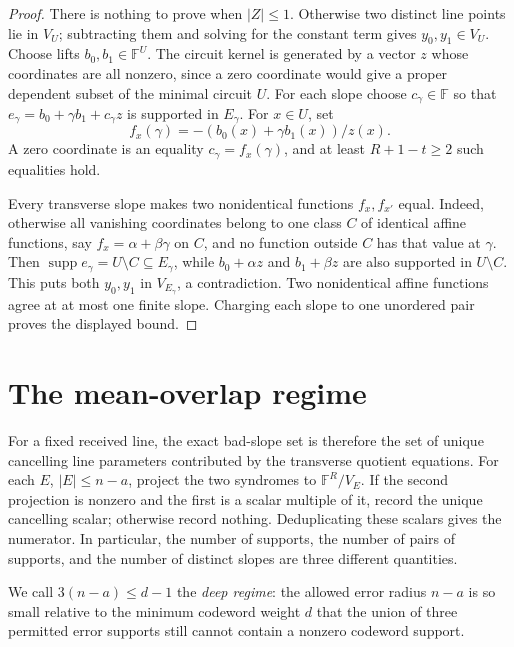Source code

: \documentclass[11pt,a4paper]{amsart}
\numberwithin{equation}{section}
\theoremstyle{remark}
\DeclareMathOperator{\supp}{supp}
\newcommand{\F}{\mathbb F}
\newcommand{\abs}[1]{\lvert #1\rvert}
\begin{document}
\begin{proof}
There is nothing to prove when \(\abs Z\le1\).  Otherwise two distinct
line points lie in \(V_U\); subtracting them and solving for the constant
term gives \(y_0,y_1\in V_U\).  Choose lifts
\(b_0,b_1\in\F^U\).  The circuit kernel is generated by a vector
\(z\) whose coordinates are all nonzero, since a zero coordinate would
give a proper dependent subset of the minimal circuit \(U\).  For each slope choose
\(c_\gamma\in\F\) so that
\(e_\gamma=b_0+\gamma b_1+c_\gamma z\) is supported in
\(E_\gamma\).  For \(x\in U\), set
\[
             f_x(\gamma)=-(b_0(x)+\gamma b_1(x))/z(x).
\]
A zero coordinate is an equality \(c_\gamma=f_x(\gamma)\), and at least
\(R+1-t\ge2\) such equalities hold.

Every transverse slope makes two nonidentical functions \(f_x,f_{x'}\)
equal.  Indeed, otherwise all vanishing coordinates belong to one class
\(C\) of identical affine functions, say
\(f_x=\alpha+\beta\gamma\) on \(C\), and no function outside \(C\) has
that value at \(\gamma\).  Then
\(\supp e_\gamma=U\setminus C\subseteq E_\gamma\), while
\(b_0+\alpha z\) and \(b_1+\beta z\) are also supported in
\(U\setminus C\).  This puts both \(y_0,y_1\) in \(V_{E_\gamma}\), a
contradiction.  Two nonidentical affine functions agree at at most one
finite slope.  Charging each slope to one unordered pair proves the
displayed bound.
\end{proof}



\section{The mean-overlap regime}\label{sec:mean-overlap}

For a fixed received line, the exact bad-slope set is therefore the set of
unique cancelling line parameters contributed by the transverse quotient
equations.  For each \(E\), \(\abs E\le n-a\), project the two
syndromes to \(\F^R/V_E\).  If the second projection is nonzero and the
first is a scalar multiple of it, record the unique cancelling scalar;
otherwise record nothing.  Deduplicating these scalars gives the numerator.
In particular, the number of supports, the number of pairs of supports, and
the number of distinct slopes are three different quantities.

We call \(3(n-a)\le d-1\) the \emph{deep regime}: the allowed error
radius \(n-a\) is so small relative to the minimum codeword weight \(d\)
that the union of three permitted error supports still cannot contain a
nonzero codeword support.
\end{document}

> [EXERCISE DETAILS]
Set down exactly, and only, the lines of the data above from the line containing "at most one" through the last one.

> [REPLY TO THE TASK]
contradiction.  Two nonidentical affine functions agree at at most one
finite slope.  Charging each slope to one unordered pair proves the
displayed bound.
\end{proof}



\section{The mean-overlap regime}\label{sec:mean-overlap}

For a fixed received line, the exact bad-slope set is therefore the set of
unique cancelling line parameters contributed by the transverse quotient
equations.  For each \(E\), \(\abs E\le n-a\), project the two
syndromes to \(\F^R/V_E\).  If the second projection is nonzero and the
first is a scalar multiple of it, record the unique cancelling scalar;
otherwise record nothing.  Deduplicating these scalars gives the numerator.
In particular, the number of supports, the number of pairs of supports, and
the number of distinct slopes are three different quantities.

We call \(3(n-a)\le d-1\) the \emph{deep regime}: the allowed error
radius \(n-a\) is so small relative to the minimum codeword weight \(d\)
that the union of three permitted error supports still cannot contain a
nonzero codeword support.
\end{document}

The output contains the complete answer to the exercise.